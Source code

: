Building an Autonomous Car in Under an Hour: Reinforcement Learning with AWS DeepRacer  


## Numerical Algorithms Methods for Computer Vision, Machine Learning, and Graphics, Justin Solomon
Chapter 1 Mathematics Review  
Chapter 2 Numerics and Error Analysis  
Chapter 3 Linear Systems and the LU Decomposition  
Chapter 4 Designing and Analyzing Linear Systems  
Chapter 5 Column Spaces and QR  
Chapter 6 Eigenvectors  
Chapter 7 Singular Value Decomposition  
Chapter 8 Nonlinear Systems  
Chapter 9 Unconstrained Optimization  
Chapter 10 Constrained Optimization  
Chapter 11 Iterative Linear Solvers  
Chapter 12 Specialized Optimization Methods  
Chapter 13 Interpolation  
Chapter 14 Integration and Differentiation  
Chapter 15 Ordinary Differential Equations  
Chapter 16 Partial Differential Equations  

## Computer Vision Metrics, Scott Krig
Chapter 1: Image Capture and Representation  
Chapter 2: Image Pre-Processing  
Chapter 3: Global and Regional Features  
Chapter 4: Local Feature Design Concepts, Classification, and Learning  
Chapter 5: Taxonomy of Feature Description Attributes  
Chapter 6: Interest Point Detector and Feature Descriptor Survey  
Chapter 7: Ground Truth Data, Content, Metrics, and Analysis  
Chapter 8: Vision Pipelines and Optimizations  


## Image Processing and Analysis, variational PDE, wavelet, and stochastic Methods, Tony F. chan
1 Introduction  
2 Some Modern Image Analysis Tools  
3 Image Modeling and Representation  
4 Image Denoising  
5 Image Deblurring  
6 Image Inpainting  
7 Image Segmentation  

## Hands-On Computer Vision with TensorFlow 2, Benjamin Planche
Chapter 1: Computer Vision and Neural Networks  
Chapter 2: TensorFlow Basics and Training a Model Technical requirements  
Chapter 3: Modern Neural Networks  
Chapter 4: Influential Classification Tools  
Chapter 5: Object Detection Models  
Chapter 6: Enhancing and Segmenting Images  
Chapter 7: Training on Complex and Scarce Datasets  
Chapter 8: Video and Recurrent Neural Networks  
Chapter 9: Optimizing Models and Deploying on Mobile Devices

____________

* [Directions for this task]: Using the records above, write out exactly the lines between the one holding "Chapter 11 Iterative Linear Solvers" and the one holding "Chapter 3: Global and Regional Features", inclusive; leave everything else out.

* [Solution]:
Chapter 11 Iterative Linear Solvers  
Chapter 12 Specialized Optimization Methods  
Chapter 13 Interpolation  
Chapter 14 Integration and Differentiation  
Chapter 15 Ordinary Differential Equations  
Chapter 16 Partial Differential Equations  

## Computer Vision Metrics, Scott Krig
Chapter 1: Image Capture and Representation  
Chapter 2: Image Pre-Processing  
Chapter 3: Global and Regional Features  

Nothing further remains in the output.